I like to imagine friends and siblings 3000 years ago getting into arguments about "That's not in the rules!" "That's how we always play!" "This is why these games always take forever!" People were ever only people.
posted by the legendary esquilax at 3:57 PM on February 17, 2020 [10 favorites]


There was a nice bit in Britain's Viking Graveyard where they went over a prospective site near Derbyshire and found the characteristic little lead thimble-shaped objects that meant Viking boardgamers had been there, "This was probably a winter encampment; in their down time they were casting (and losing) these little lead gaming pieces."
posted by sebastienbailard at 7:54 PM on February 17, 2020


In the 1980s I had a Senet game that my grandmother had bought from a museum gift shop. I then wrote an Apple ][ computer game based on it and entered it into a contest run by MECC (Minnesota Educational Computer Consortium, makers of Oregon Trail.) Somewhere I have a plaque that I won for it.
posted by larrybob at 8:41 PM on February 17, 2020 [6 favorites]


The late John M. Ford (previously), in his Star Trek novel The Final Reflection, has a character talk about the games of various species. The primary Romulan game is called latrunculo. And now I know where the name, quite logically, came from.
posted by bryon at 10:14 PM on February 17, 2020 [3 favorites]


somebody's fully painted Warhammer 40K army and end up spending their entire career trying to reconstruct

Yeah, yeah. I thought the same about dudes who had claylike armies in his tomb or, tin solders, artifacts like dice and underground maps seemingly accompanied by the same books on rules and mythic creatures.

These will be found in the fifth tier of a New Jersey mansion near the washed up Statue of Liberty.
posted by clavdivs at 1:28 AM on February 18, 2020 [3 favorites]
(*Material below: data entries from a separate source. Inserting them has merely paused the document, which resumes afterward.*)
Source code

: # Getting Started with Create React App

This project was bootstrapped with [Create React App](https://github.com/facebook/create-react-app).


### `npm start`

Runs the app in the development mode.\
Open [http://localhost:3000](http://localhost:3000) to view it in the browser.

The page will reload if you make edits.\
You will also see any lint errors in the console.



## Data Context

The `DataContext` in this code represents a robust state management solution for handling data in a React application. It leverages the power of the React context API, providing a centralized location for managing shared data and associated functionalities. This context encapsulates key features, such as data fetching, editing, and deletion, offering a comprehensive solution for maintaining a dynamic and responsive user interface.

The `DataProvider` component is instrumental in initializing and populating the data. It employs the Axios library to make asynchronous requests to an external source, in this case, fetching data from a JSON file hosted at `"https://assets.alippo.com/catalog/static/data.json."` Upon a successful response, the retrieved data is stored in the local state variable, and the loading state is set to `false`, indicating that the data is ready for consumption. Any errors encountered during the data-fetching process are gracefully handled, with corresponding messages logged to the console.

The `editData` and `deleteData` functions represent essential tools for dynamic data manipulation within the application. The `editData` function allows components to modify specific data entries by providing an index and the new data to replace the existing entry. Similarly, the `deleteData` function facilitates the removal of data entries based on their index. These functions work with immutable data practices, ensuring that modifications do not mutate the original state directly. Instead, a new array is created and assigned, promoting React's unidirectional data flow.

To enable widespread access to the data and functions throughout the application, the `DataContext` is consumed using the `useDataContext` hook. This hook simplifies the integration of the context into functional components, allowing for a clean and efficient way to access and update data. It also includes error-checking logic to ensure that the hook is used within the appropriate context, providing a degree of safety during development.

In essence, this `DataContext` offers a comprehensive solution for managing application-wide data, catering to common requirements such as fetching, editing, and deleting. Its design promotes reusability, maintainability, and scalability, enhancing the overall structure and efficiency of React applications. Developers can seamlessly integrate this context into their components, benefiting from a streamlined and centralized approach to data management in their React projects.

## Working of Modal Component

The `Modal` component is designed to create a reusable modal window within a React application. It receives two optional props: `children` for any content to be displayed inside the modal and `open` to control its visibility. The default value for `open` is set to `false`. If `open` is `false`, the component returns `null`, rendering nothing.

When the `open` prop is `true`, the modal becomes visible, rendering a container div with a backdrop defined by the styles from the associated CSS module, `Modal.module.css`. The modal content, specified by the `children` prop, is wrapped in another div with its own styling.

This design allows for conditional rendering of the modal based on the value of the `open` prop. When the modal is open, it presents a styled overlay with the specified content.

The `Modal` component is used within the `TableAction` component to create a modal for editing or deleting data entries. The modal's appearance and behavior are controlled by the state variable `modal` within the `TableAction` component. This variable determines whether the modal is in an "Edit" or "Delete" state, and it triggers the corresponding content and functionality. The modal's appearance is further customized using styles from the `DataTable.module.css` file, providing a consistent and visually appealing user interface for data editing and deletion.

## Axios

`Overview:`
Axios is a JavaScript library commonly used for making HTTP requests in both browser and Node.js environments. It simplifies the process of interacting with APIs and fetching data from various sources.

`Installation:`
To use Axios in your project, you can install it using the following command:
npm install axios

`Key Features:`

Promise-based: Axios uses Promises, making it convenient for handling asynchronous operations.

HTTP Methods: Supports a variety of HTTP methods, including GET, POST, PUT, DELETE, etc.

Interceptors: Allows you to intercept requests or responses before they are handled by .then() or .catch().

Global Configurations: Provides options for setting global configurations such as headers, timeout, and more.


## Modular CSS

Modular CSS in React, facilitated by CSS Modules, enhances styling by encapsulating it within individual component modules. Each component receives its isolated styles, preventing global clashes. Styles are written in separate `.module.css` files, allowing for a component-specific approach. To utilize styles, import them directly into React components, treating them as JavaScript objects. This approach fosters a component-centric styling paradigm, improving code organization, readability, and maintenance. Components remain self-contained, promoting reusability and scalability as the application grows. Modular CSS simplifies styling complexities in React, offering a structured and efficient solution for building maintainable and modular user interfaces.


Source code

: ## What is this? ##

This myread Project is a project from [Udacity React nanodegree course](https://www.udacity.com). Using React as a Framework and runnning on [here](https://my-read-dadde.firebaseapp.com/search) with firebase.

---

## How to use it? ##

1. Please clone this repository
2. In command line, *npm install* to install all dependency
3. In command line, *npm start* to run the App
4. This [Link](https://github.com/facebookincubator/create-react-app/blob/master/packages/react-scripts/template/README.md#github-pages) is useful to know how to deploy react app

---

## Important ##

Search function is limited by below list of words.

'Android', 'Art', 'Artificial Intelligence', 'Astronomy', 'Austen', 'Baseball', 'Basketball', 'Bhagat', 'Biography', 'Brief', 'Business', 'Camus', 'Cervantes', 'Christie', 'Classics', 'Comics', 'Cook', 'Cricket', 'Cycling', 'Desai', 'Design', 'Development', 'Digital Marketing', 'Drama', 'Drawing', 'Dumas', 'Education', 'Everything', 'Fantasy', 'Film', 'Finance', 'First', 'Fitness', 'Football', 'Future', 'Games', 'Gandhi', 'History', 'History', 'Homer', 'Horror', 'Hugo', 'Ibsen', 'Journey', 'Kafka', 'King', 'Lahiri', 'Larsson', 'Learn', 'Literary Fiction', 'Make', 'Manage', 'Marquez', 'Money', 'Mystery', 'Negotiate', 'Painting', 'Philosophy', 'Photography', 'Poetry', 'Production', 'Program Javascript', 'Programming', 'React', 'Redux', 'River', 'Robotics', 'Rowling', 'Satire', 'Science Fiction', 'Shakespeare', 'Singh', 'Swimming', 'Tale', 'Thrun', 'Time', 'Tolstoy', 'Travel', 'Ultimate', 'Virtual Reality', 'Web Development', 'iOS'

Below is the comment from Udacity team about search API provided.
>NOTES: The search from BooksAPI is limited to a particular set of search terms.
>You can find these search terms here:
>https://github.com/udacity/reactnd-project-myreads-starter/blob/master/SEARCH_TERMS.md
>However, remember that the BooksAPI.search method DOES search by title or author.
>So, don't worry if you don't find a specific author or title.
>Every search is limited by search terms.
I had things to do today Fizz. I really did.
posted by jquinby at 5:39 AM on February 18, 2020 [1 favorite]


Go may be ancient but by golly it still is popular, difficult, and complex. It is a game that rewarded two years of study. It felt like climbing a ladder of techniques where I slowly learned a new strategy, and then used that strategy to win, and then learned my strategy had a known (but complex) counter attack, and learned that counter attack. Slowly earning higher ranks.

It felt like learning life. Learning to see things more complexly. Learning to let go of old ideas and old mistakes.
posted by rebent at 7:07 AM on February 18, 2020 [1 favorite]


This is definitely the best of the web!

But I'm a little sad they didn't include one of my faves, Bagh Chal.
posted by solotoro at 8:24 AM on February 18, 2020


Love articles. Thank you.
posted by doctornemo at 10:09 AM on February 18, 2020


When we were kids my brother and I built a senet set, with help from our father. We were proud of the physical result, but the game was really not a lot of fun.
posted by doctornemo at 10:09 AM on February 18, 2020


I'd like to emphasize that, despite what some people may have said or trademarked, no one living really knows how senet was played. Rules that you might have played by are all conjecture, recreations based on fragments, collected from a variety of relics dating to different times, over which it's likely they changed.
posted by JHarris at 8:19 PM on February 18, 2020 [2 favorites]


There's an Oxford History of Board Games, a neat, little pocketable hardback by David Parlett. I cannot recommend it enough. Skill games vs. luck games vs a healthy blend, randomizers from polyhedral dice to tossed sticks to a tile suite hundreds of characters large, race games vs. capture games to contemporary sculpture styles, it's all so exciting. Sometimes you can add a little seasoning with a friendly (or in earnest) wager or two...

FAIRY CHESS. Just - fairy chess is a thing you should know about.

There are innumerable complete and whole grave-goods of Liubo, as in every big-wig was playing it in ancient China for a long, long time... and we have no idea what the rules were.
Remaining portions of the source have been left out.